Your job is to set down the stretch of entries that opens with the line containing "concurrently without issues." and closes with the line containing "Some functions of a Database". Keep both end lines, copy each exactly, and add nothing.

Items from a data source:
------------------------------------------------------------

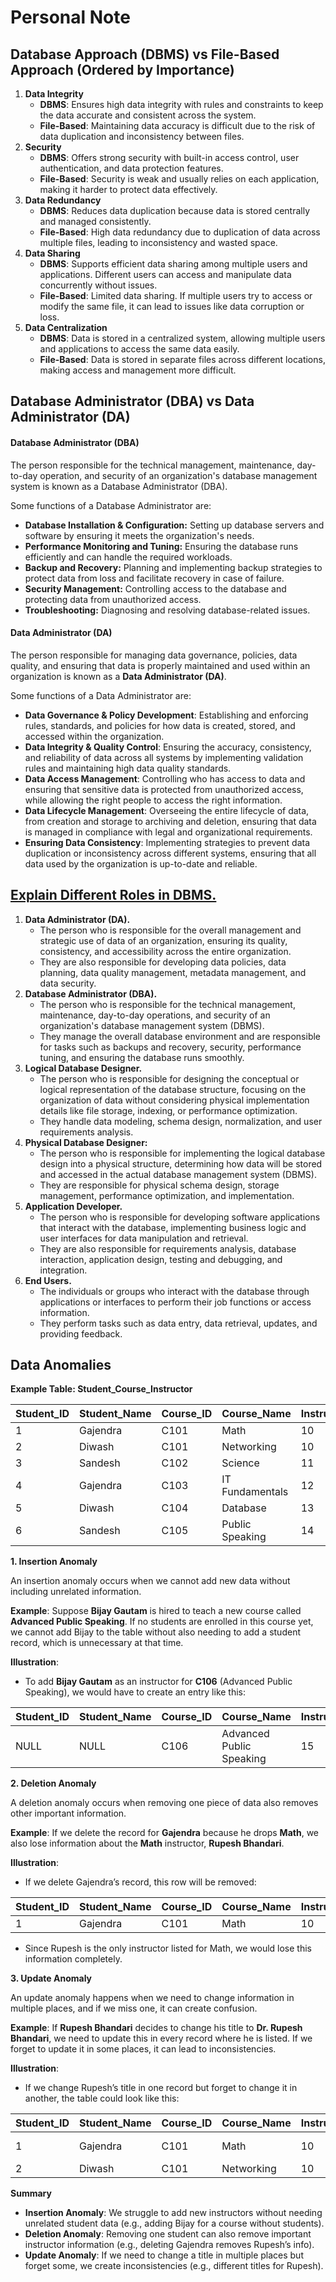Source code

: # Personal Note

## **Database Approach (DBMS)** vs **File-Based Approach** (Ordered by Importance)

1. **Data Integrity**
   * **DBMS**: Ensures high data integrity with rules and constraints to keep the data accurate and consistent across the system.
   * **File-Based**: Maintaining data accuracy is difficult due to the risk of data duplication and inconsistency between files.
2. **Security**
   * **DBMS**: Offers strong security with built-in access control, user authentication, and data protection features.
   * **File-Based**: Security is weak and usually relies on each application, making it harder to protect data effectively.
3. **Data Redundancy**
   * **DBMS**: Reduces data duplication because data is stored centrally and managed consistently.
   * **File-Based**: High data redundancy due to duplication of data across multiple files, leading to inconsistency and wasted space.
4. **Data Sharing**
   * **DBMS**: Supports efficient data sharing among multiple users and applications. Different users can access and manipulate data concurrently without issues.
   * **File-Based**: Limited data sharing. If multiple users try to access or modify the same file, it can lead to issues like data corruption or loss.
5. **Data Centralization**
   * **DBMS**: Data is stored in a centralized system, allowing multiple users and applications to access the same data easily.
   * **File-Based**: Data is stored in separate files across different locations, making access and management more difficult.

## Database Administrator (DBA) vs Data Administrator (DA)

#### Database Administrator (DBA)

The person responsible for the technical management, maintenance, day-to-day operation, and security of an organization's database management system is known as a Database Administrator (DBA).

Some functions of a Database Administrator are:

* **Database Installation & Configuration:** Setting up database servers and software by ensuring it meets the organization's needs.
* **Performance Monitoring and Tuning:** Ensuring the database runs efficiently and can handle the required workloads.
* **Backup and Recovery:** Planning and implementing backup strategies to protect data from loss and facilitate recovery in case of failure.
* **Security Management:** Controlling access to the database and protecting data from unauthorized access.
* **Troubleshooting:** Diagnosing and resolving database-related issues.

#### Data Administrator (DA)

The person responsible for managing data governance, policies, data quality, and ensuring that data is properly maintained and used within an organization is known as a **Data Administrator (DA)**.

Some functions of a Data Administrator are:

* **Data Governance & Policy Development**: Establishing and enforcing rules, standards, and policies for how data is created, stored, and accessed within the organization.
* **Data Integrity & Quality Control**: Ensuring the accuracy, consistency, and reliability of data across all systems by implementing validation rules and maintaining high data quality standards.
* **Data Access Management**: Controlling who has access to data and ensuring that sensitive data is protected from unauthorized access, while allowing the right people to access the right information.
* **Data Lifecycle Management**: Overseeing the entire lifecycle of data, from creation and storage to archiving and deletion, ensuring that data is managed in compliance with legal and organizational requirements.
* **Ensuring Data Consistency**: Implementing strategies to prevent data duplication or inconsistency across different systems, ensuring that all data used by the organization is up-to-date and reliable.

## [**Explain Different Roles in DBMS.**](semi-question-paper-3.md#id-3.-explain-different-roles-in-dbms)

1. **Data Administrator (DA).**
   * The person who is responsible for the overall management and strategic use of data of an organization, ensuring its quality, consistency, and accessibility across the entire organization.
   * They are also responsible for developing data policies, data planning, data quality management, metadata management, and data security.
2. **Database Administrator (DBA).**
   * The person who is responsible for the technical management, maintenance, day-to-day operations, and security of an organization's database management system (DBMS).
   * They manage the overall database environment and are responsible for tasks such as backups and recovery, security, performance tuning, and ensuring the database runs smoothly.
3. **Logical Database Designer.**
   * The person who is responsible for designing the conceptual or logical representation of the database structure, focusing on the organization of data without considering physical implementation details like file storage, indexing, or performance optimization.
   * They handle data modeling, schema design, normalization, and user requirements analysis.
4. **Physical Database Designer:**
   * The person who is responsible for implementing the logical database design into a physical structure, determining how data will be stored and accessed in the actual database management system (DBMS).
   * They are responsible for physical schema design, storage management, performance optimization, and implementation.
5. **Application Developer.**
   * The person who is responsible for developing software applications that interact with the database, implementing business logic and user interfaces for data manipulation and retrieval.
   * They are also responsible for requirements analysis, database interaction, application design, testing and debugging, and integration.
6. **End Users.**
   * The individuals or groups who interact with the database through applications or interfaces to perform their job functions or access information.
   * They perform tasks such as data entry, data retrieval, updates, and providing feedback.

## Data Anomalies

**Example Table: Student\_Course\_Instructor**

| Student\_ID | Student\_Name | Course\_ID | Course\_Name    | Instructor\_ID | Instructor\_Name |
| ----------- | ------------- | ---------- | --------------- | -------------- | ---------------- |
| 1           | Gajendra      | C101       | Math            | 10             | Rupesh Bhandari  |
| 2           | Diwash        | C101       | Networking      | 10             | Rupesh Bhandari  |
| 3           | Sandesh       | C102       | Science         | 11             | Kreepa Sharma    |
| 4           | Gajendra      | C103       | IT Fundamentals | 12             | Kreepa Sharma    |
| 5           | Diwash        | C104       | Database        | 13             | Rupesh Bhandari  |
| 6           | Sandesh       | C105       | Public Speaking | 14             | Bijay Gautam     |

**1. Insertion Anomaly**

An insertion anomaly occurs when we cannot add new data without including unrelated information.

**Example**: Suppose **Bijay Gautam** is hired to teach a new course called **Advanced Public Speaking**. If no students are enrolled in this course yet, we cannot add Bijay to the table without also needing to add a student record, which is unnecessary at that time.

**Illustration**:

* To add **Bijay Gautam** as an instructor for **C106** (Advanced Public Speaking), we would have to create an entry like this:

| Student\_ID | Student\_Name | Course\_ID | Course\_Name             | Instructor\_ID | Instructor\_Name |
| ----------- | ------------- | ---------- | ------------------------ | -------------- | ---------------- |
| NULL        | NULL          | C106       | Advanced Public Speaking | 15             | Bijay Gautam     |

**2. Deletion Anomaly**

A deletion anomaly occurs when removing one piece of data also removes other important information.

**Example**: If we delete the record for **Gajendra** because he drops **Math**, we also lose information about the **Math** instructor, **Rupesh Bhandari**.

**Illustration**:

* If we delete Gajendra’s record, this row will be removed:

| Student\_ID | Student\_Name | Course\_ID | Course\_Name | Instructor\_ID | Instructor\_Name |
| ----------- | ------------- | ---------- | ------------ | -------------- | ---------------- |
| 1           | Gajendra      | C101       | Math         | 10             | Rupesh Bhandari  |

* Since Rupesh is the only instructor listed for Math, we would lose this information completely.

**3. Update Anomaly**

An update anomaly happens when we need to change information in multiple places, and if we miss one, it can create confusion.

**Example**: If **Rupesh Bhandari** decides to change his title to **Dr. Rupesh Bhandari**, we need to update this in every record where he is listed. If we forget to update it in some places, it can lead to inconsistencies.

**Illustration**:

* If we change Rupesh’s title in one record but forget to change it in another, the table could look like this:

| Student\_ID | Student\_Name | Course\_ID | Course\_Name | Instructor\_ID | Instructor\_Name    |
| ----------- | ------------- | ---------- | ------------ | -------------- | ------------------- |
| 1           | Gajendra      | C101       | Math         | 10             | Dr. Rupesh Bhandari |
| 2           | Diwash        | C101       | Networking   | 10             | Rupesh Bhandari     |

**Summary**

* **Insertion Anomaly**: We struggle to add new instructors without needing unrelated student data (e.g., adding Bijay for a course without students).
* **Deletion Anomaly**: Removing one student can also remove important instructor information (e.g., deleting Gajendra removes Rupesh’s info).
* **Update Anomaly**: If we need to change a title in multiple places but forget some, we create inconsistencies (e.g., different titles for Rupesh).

------------------------------------------------------------

- **Written answer**
   * **DBMS**: Supports efficient data sharing among multiple users and applications. Different users can access and manipulate data concurrently without issues.
   * **File-Based**: Limited data sharing. If multiple users try to access or modify the same file, it can lead to issues like data corruption or loss.
5. **Data Centralization**
   * **DBMS**: Data is stored in a centralized system, allowing multiple users and applications to access the same data easily.
   * **File-Based**: Data is stored in separate files across different locations, making access and management more difficult.

## Database Administrator (DBA) vs Data Administrator (DA)

#### Database Administrator (DBA)

The person responsible for the technical management, maintenance, day-to-day operation, and security of an organization's database management system is known as a Database Administrator (DBA).

Some functions of a Database Administrator are:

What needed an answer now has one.